## WORK INSTRUCTION
Every entry must appear in the answer exactly as it does here.

## SOURCE INFORMATION
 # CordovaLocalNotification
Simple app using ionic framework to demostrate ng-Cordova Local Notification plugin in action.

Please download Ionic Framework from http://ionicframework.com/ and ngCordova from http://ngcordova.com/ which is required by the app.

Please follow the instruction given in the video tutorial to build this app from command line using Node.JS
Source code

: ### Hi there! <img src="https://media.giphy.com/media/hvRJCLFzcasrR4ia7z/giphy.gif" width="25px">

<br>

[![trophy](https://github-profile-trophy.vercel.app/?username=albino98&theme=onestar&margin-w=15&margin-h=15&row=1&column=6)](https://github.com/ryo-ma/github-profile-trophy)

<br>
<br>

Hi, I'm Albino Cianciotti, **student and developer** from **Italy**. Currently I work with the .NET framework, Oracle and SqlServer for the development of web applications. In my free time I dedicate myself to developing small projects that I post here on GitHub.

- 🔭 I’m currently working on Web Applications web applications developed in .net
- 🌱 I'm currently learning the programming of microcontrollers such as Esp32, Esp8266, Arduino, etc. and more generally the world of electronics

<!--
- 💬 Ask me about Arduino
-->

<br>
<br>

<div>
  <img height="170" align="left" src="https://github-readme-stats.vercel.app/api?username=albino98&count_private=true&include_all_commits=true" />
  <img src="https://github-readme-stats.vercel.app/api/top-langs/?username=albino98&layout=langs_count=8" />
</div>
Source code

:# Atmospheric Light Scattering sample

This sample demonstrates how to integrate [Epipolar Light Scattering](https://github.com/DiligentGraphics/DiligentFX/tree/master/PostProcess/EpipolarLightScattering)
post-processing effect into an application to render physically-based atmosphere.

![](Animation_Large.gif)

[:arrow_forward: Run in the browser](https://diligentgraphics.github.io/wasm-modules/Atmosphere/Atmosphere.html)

## RESPONSE TO THIS TASK
 # CordovaLocalNotification
Simple app using ionic framework to demostrate ng-Cordova Local Notification plugin in action.

Please download Ionic Framework from http://ionicframework.com/ and ngCordova from http://ngcordova.com/ which is required by the app.

Please follow the instruction given in the video tutorial to build this app from command line using Node.JS
Source code

: ### Hi there! <img src="https://media.giphy.com/media/hvRJCLFzcasrR4ia7z/giphy.gif" width="25px">

<br>

[![trophy](https://github-profile-trophy.vercel.app/?username=albino98&theme=onestar&margin-w=15&margin-h=15&row=1&column=6)](https://github.com/ryo-ma/github-profile-trophy)

<br>
<br>

Hi, I'm Albino Cianciotti, **student and developer** from **Italy**. Currently I work with the .NET framework, Oracle and SqlServer for the development of web applications. In my free time I dedicate myself to developing small projects that I post here on GitHub.

- 🔭 I’m currently working on Web Applications web applications developed in .net
- 🌱 I'm currently learning the programming of microcontrollers such as Esp32, Esp8266, Arduino, etc. and more generally the world of electronics

<!--
- 💬 Ask me about Arduino
-->

<br>
<br>

<div>
  <img height="170" align="left" src="https://github-readme-stats.vercel.app/api?username=albino98&count_private=true&include_all_commits=true" />
  <img src="https://github-readme-stats.vercel.app/api/top-langs/?username=albino98&layout=langs_count=8" />
</div>
Source code

:# Atmospheric Light Scattering sample

This sample demonstrates how to integrate [Epipolar Light Scattering](https://github.com/DiligentGraphics/DiligentFX/tree/master/PostProcess/EpipolarLightScattering)
post-processing effect into an application to render physically-based atmosphere.

![](Animation_Large.gif)

[:arrow_forward: Run in the browser](https://diligentgraphics.github.io/wasm-modules/Atmosphere/Atmosphere.html)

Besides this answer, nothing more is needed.